Gravenhurst's Favorite Bear, Kinsmen Park - Photo by Fred Schulz |
THE AMAZING CHANGES IN ONLY A FEW DAYS, FROM WINTER TO THE NURTURE OF SPRING
I HAVE JUST THIS MOMENT RETURNED FROM MY EVENING WALK, WITH BOSKO MY CANINE COMPANION, HAVING WALKED SLOWLY, AND ENJOYABLY, ALONG THE UPPER RIDGE OF THE BOG, ACROSS FROM BIRCH HOLLOW. THE WARM APRIL WIND IS GUSTING, AND WHILE I WAS IN THE FOREST, TWO DEAD TREES OUT IN THE LOWLAND, CRASHED TO THE GROUND. A LITTLE UNSETTLING, AS THIS IS A PARALLEL SOUND TO WHEN A MOOSE BOLTS FROM ITS GRAZING IN THE LOWER MARSH. I'VE HEARD IT MANY TIMES. IT GIVES THE INTERLOPER HEART PALPITATIONS, WONDERING WHICH EXIT FROM THE BOG IT WILL TAKE THIS TIME. IT IS NOT PRUDENT TO BE IN ITS PATH, AT THAT MOMENT OF SUDDEN PROPULSION FROM THE DEEP MUCK OF THE LOWLAND.
A FEW BRANCHES SNAPPED OFF FROM DIEING PINES ALONG THE PATH, BUT I ESCAPED WITHOUT GETTING HIT.

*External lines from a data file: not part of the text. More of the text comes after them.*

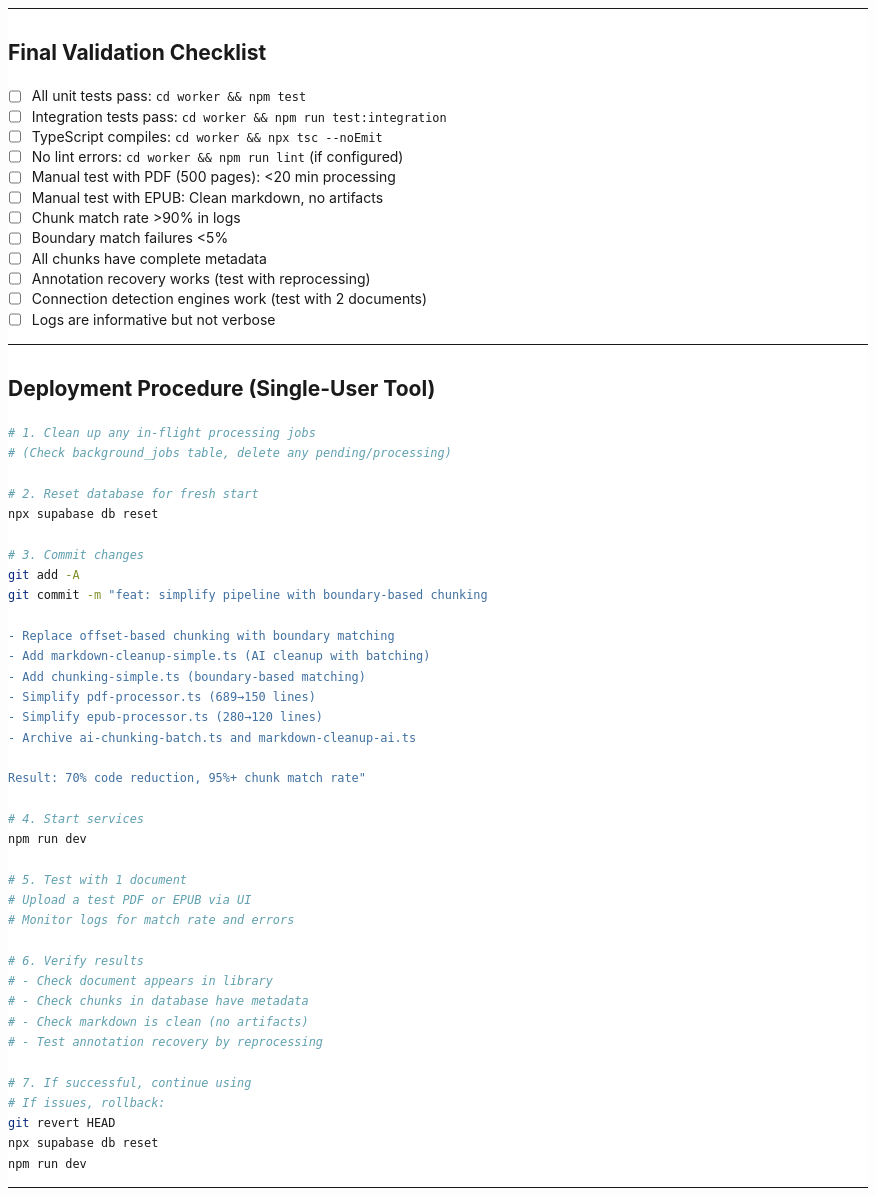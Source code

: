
 ```bash
```

---

## Final Validation Checklist

- [ ] All unit tests pass: `cd worker && npm test`
- [ ] Integration tests pass: `cd worker && npm run test:integration`
- [ ] TypeScript compiles: `cd worker && npx tsc --noEmit`
- [ ] No lint errors: `cd worker && npm run lint` (if configured)
- [ ] Manual test with PDF (500 pages): <20 min processing
- [ ] Manual test with EPUB: Clean markdown, no artifacts
- [ ] Chunk match rate >90% in logs
- [ ] Boundary match failures <5%
- [ ] All chunks have complete metadata
- [ ] Annotation recovery works (test with reprocessing)
- [ ] Connection detection engines work (test with 2 documents)
- [ ] Logs are informative but not verbose

---

## Deployment Procedure (Single-User Tool)

```bash
# 1. Clean up any in-flight processing jobs
# (Check background_jobs table, delete any pending/processing)

# 2. Reset database for fresh start
npx supabase db reset

# 3. Commit changes
git add -A
git commit -m "feat: simplify pipeline with boundary-based chunking

- Replace offset-based chunking with boundary matching
- Add markdown-cleanup-simple.ts (AI cleanup with batching)
- Add chunking-simple.ts (boundary-based matching)
- Simplify pdf-processor.ts (689→150 lines)
- Simplify epub-processor.ts (280→120 lines)
- Archive ai-chunking-batch.ts and markdown-cleanup-ai.ts

Result: 70% code reduction, 95%+ chunk match rate"

# 4. Start services
npm run dev

# 5. Test with 1 document
# Upload a test PDF or EPUB via UI
# Monitor logs for match rate and errors

# 6. Verify results
# - Check document appears in library
# - Check chunks in database have metadata
# - Check markdown is clean (no artifacts)
# - Test annotation recovery by reprocessing

# 7. If successful, continue using
# If issues, rollback:
git revert HEAD
npx supabase db reset
npm run dev
```

---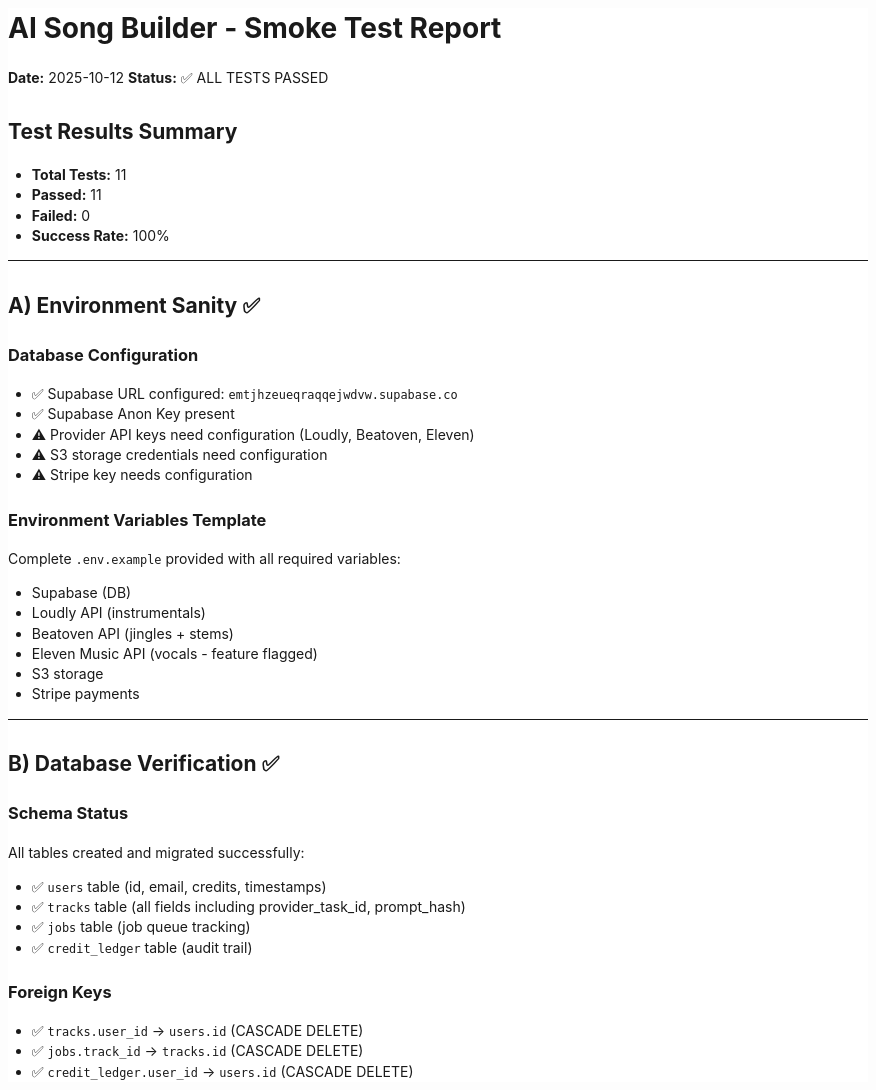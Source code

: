 # AI Song Builder - Smoke Test Report

**Date:** 2025-10-12
**Status:** ✅ ALL TESTS PASSED

## Test Results Summary

- **Total Tests:** 11
- **Passed:** 11
- **Failed:** 0
- **Success Rate:** 100%

---

## A) Environment Sanity ✅

### Database Configuration
- ✅ Supabase URL configured: `emtjhzeueqraqqejwdvw.supabase.co`
- ✅ Supabase Anon Key present
- ⚠️ Provider API keys need configuration (Loudly, Beatoven, Eleven)
- ⚠️ S3 storage credentials need configuration
- ⚠️ Stripe key needs configuration

### Environment Variables Template
Complete `.env.example` provided with all required variables:
- Supabase (DB)
- Loudly API (instrumentals)
- Beatoven API (jingles + stems)
- Eleven Music API (vocals - feature flagged)
- S3 storage
- Stripe payments

---

## B) Database Verification ✅

### Schema Status
All tables created and migrated successfully:
- ✅ `users` table (id, email, credits, timestamps)
- ✅ `tracks` table (all fields including provider_task_id, prompt_hash)
- ✅ `jobs` table (job queue tracking)
- ✅ `credit_ledger` table (audit trail)

### Foreign Keys
- ✅ `tracks.user_id` → `users.id` (CASCADE DELETE)
- ✅ `jobs.track_id` → `tracks.id` (CASCADE DELETE)
- ✅ `credit_ledger.user_id` → `users.id` (CASCADE DELETE)
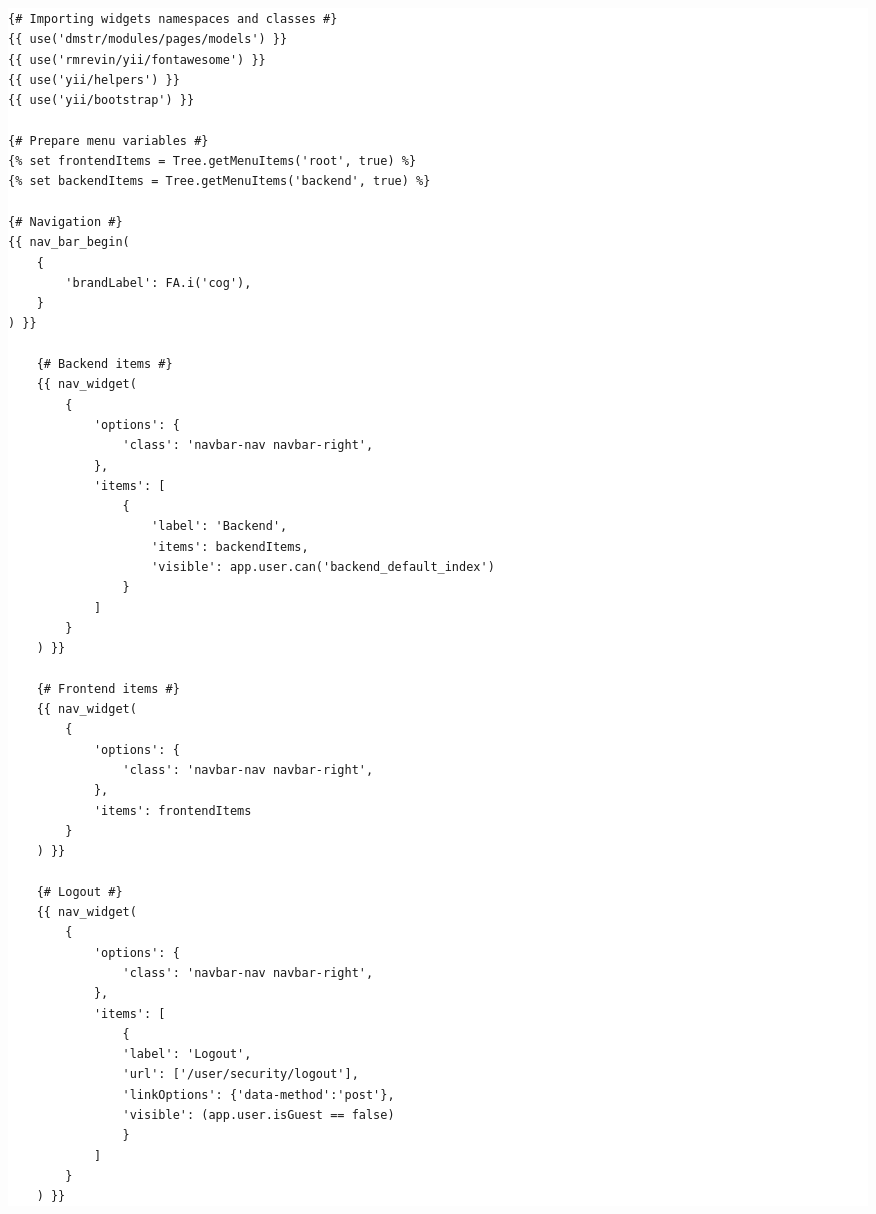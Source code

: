     {# Importing widgets namespaces and classes #}
    {{ use('dmstr/modules/pages/models') }}
    {{ use('rmrevin/yii/fontawesome') }}
    {{ use('yii/helpers') }}
    {{ use('yii/bootstrap') }}
    
    {# Prepare menu variables #}
    {% set frontendItems = Tree.getMenuItems('root', true) %}
    {% set backendItems = Tree.getMenuItems('backend', true) %}
    
    {# Navigation #}
    {{ nav_bar_begin(
        {
            'brandLabel': FA.i('cog'),
        }
    ) }}
    
        {# Backend items #}
        {{ nav_widget(
            {
                'options': {
                    'class': 'navbar-nav navbar-right',
                },
                'items': [
                    {
                        'label': 'Backend',
                        'items': backendItems,
                        'visible': app.user.can('backend_default_index')
                    }
                ]
            }
        ) }}
    
        {# Frontend items #}
        {{ nav_widget(
            {
                'options': {
                    'class': 'navbar-nav navbar-right',
                },
                'items': frontendItems
            }
        ) }}
        
        {# Logout #}
        {{ nav_widget(
            {
                'options': {
                    'class': 'navbar-nav navbar-right',
                },
                'items': [
                    {
                    'label': 'Logout',
                    'url': ['/user/security/logout'],
                    'linkOptions': {'data-method':'post'},
                    'visible': (app.user.isGuest == false)
                    }
                ]
            }
        ) }}
    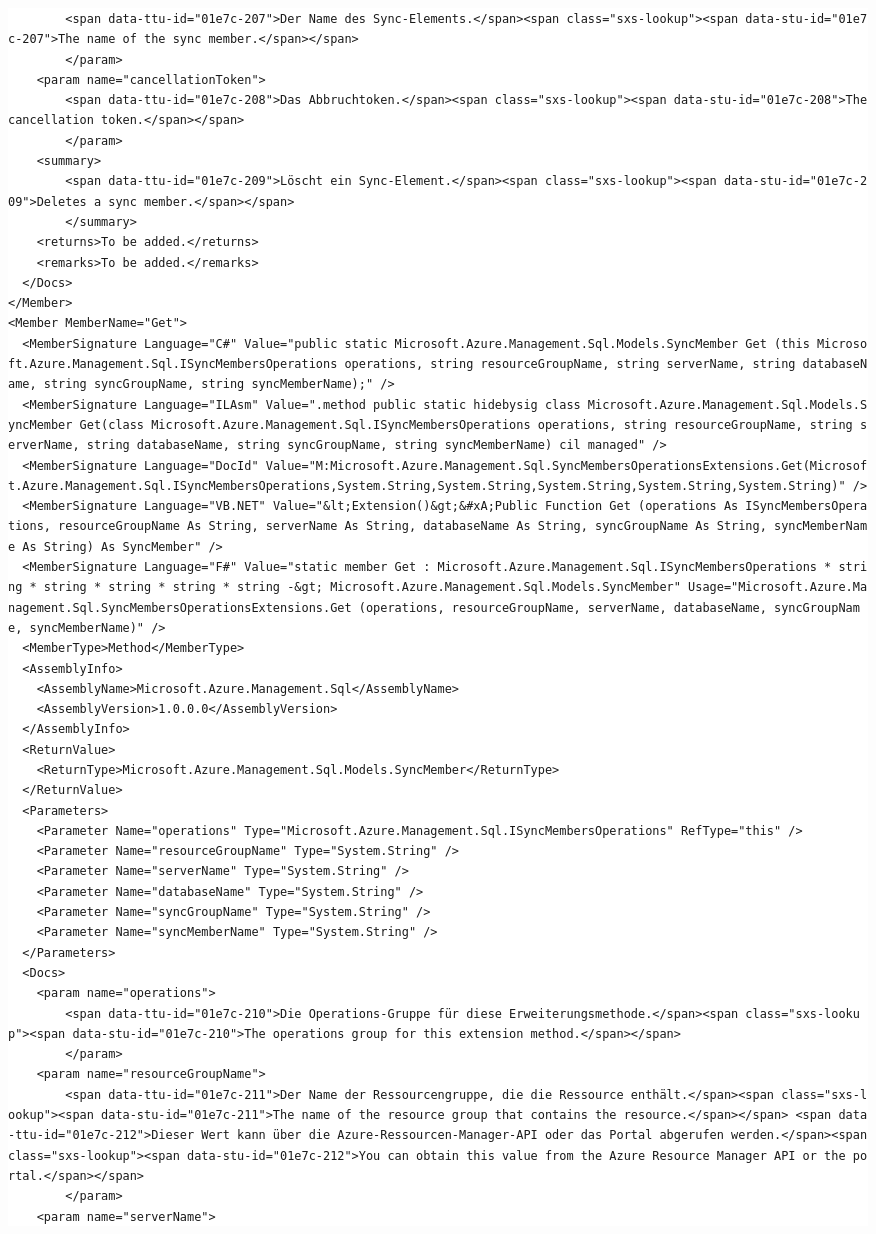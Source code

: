             <span data-ttu-id="01e7c-207">Der Name des Sync-Elements.</span><span class="sxs-lookup"><span data-stu-id="01e7c-207">The name of the sync member.</span></span>
            </param>
        <param name="cancellationToken">
            <span data-ttu-id="01e7c-208">Das Abbruchtoken.</span><span class="sxs-lookup"><span data-stu-id="01e7c-208">The cancellation token.</span></span>
            </param>
        <summary>
            <span data-ttu-id="01e7c-209">Löscht ein Sync-Element.</span><span class="sxs-lookup"><span data-stu-id="01e7c-209">Deletes a sync member.</span></span>
            </summary>
        <returns>To be added.</returns>
        <remarks>To be added.</remarks>
      </Docs>
    </Member>
    <Member MemberName="Get">
      <MemberSignature Language="C#" Value="public static Microsoft.Azure.Management.Sql.Models.SyncMember Get (this Microsoft.Azure.Management.Sql.ISyncMembersOperations operations, string resourceGroupName, string serverName, string databaseName, string syncGroupName, string syncMemberName);" />
      <MemberSignature Language="ILAsm" Value=".method public static hidebysig class Microsoft.Azure.Management.Sql.Models.SyncMember Get(class Microsoft.Azure.Management.Sql.ISyncMembersOperations operations, string resourceGroupName, string serverName, string databaseName, string syncGroupName, string syncMemberName) cil managed" />
      <MemberSignature Language="DocId" Value="M:Microsoft.Azure.Management.Sql.SyncMembersOperationsExtensions.Get(Microsoft.Azure.Management.Sql.ISyncMembersOperations,System.String,System.String,System.String,System.String,System.String)" />
      <MemberSignature Language="VB.NET" Value="&lt;Extension()&gt;&#xA;Public Function Get (operations As ISyncMembersOperations, resourceGroupName As String, serverName As String, databaseName As String, syncGroupName As String, syncMemberName As String) As SyncMember" />
      <MemberSignature Language="F#" Value="static member Get : Microsoft.Azure.Management.Sql.ISyncMembersOperations * string * string * string * string * string -&gt; Microsoft.Azure.Management.Sql.Models.SyncMember" Usage="Microsoft.Azure.Management.Sql.SyncMembersOperationsExtensions.Get (operations, resourceGroupName, serverName, databaseName, syncGroupName, syncMemberName)" />
      <MemberType>Method</MemberType>
      <AssemblyInfo>
        <AssemblyName>Microsoft.Azure.Management.Sql</AssemblyName>
        <AssemblyVersion>1.0.0.0</AssemblyVersion>
      </AssemblyInfo>
      <ReturnValue>
        <ReturnType>Microsoft.Azure.Management.Sql.Models.SyncMember</ReturnType>
      </ReturnValue>
      <Parameters>
        <Parameter Name="operations" Type="Microsoft.Azure.Management.Sql.ISyncMembersOperations" RefType="this" />
        <Parameter Name="resourceGroupName" Type="System.String" />
        <Parameter Name="serverName" Type="System.String" />
        <Parameter Name="databaseName" Type="System.String" />
        <Parameter Name="syncGroupName" Type="System.String" />
        <Parameter Name="syncMemberName" Type="System.String" />
      </Parameters>
      <Docs>
        <param name="operations">
            <span data-ttu-id="01e7c-210">Die Operations-Gruppe für diese Erweiterungsmethode.</span><span class="sxs-lookup"><span data-stu-id="01e7c-210">The operations group for this extension method.</span></span>
            </param>
        <param name="resourceGroupName">
            <span data-ttu-id="01e7c-211">Der Name der Ressourcengruppe, die die Ressource enthält.</span><span class="sxs-lookup"><span data-stu-id="01e7c-211">The name of the resource group that contains the resource.</span></span> <span data-ttu-id="01e7c-212">Dieser Wert kann über die Azure-Ressourcen-Manager-API oder das Portal abgerufen werden.</span><span class="sxs-lookup"><span data-stu-id="01e7c-212">You can obtain this value from the Azure Resource Manager API or the portal.</span></span>
            </param>
        <param name="serverName">
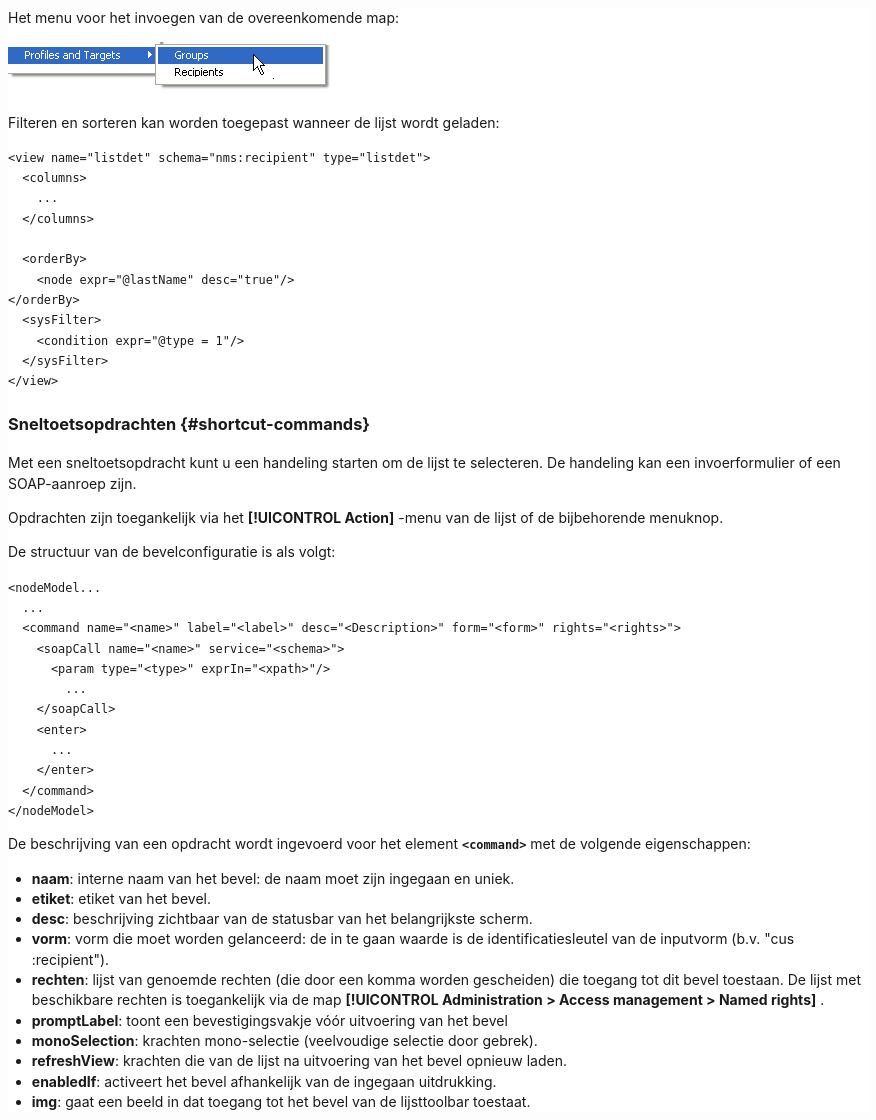 Het menu voor het invoegen van de overeenkomende map:

![](assets/d_ncs_integration_navigation_exemple2.png)

Filteren en sorteren kan worden toegepast wanneer de lijst wordt geladen:

```
<view name="listdet" schema="nms:recipient" type="listdet">
  <columns>
    ...
  </columns>

  <orderBy>
    <node expr="@lastName" desc="true"/>
</orderBy>
  <sysFilter>
    <condition expr="@type = 1"/>
  </sysFilter>
</view>  
```

### Sneltoetsopdrachten {#shortcut-commands}

Met een sneltoetsopdracht kunt u een handeling starten om de lijst te selecteren. De handeling kan een invoerformulier of een SOAP-aanroep zijn.

Opdrachten zijn toegankelijk via het **[!UICONTROL Action]** -menu van de lijst of de bijbehorende menuknop.

De structuur van de bevelconfiguratie is als volgt:

```
<nodeModel...
  ...
  <command name="<name>" label="<label>" desc="<Description>" form="<form>" rights="<rights>">
    <soapCall name="<name>" service="<schema>">
      <param type="<type>" exprIn="<xpath>"/>  
        ...
    </soapCall>
    <enter>
      ...
    </enter>
  </command>
</nodeModel>
```

De beschrijving van een opdracht wordt ingevoerd voor het element **`<command>`** met de volgende eigenschappen:

* **naam**: interne naam van het bevel: de naam moet zijn ingegaan en uniek.
* **etiket**: etiket van het bevel.
* **desc**: beschrijving zichtbaar van de statusbar van het belangrijkste scherm.
* **vorm**: vorm die moet worden gelanceerd: de in te gaan waarde is de identificatiesleutel van de inputvorm (b.v. &quot;cus :recipient&quot;).
* **rechten**: lijst van genoemde rechten (die door een komma worden gescheiden) die toegang tot dit bevel toestaan. De lijst met beschikbare rechten is toegankelijk via de map **[!UICONTROL Administration > Access management > Named rights]** .
* **promptLabel**: toont een bevestigingsvakje vóór uitvoering van het bevel
* **monoSelection**: krachten mono-selectie (veelvoudige selectie door gebrek).
* **refreshView**: krachten die van de lijst na uitvoering van het bevel opnieuw laden.
* **enabledIf**: activeert het bevel afhankelijk van de ingegaan uitdrukking.
* **img**: gaat een beeld in dat toegang tot het bevel van de lijsttoolbar toestaat.

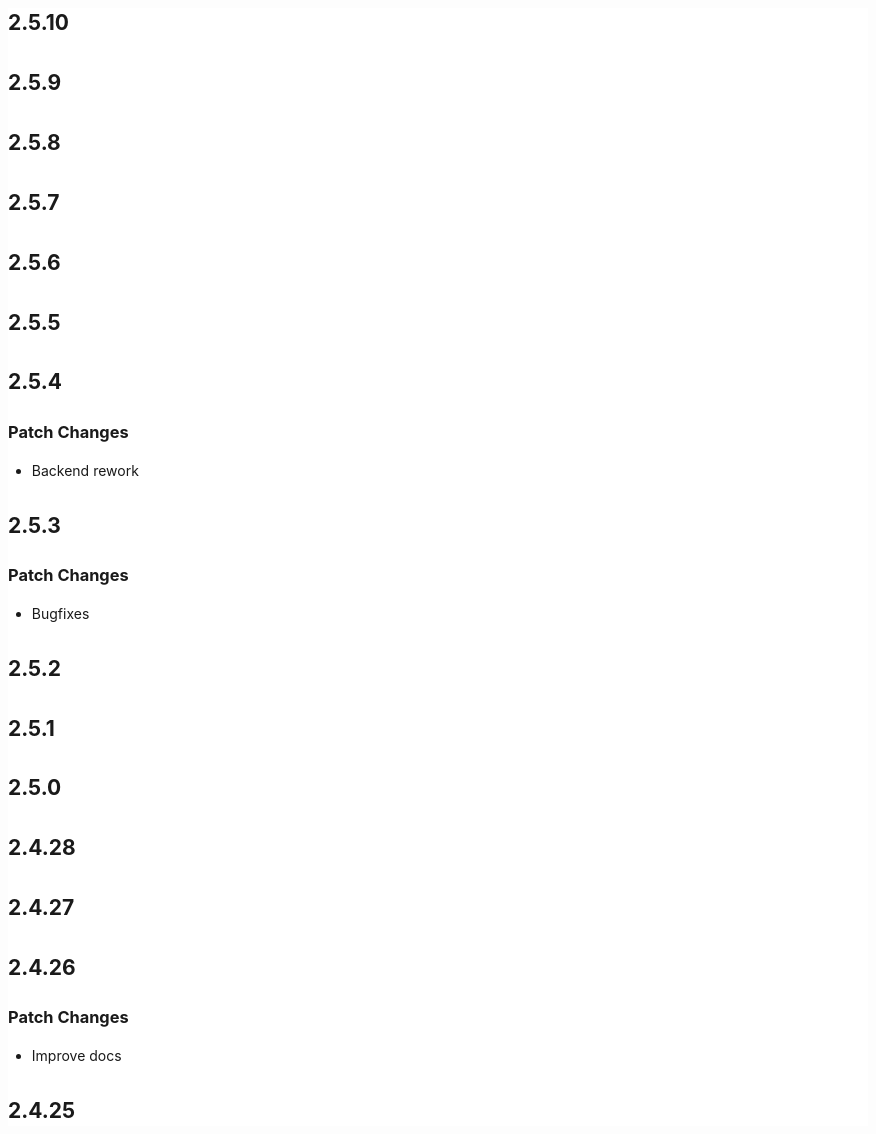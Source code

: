 ## 2.5.10

## 2.5.9

## 2.5.8

## 2.5.7

## 2.5.6

## 2.5.5

## 2.5.4

### Patch Changes

- Backend rework

## 2.5.3

### Patch Changes

- Bugfixes

## 2.5.2

## 2.5.1

## 2.5.0

## 2.4.28

## 2.4.27

## 2.4.26

### Patch Changes

- Improve docs

## 2.4.25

I'M SURPRISED BY THE WAY THE SNOW HAS MELTED AWAY SO QUICKLY, FROM ONLY SEVERAL DAYS AGO, WHEN THERE WAS STILL EVIDENCE OF OLD HARD PACKED SNOW DRIFTS….THAT LOOKED AS IF THEY WOULD BE IN PLACE UNTIL MAY. MOST OF THE SNOW IN THE WOODLANDS, AND DOWN IN THE BOG, HAS NOW MELTED AWAY…..AND MOST OF IT IN THE PAST FORTY-EIGHT HOURS, IN PART DUE TO THE HEAVY RAINS OF LAST NIGHT…..AND OF COURSE, THE WARMTH OF THE PAST TWO DAYS. THE LITTLE CREEKS ARE NOW SWOLLEN, AND I CAN SEE FLOODING FURTHER DOWN THE ACREAGE, TO WHERE IT RUNS DOWN THROUGH THE WIDER CREEK, AND DOWN INTO MUSKOKA BAY SOME DISTANCE AWAY. WITH THE WIND TONIGHT, ALL THAT IS AUDIBLE BEYOND THE WASH THROUGH THE EVERGREENS, ARE THE OCCASIONAL CRACKS AND THUDS OF OLD BRANCHES FALLING TO EARTH. THE TYPICAL DIN OF THE EARLY EVENING CAN'T BE HEARD, AND EVEN WHEN A CAR PASSES ON THE ADJACENT LANEWAY, THERE WAS NO FOREWARNING SOUND. IT IS AN AGGRESSIVE SOLITUDE, WITH THIS DRYING WIND, PUSHING DOWN OVER THE FAR HILLSIDE, WAVERING THE OLD DRIED GRASSES AND THE CAT-TAILS, NOW BENT OVER TO THE GROUND BY THE AIR CURRENTS SWEEPING ACROSS THE LANDSCAPE.
This can be an eerie place, at this time of year, making the voyeur feel as if the spirits of a thousand years, are roaming about in the prevailing, turbulent atmosphere. In the rasping of the wind at this basin of dried grass, in curious mounds and ridges, it sounds to the traveller, as if a name is being called out, by some invisible entity from somewhere out in the shadowed fringe. There are no floating waifs, not apparitions of old souls, who once walked this marshland. There aren't any other hikers this evening. It must all be in your imagination.
In the fractured light of late sun and dusk, one might expect to see a ghost wandering a familiar path….hear the faint, pensive voice of a child, calling to another, from a time, once, long ago. In the calm, between the gusts of wind, there is a sensation of occupation, and that at any time, a silhouetted figure might be seen on the far hillside, standing out on the earthen ledge, looking over the expansive lowland in transition…..as a great bard at the site of Wuthering Heights. The wind soon chases away the speculation, with a preponderance of reality…..as it continues to blast its way through the old pinery, and the leaning birches, ripping off limbs, and casting them profoundly, poetically to the ground. The skeletons of the old year….the old season.
It is these spirits of the spring, I seek out in this place, as the strange fictions of our precious urban oasis, The Bog.
Thank you for taking a few moments today to visit.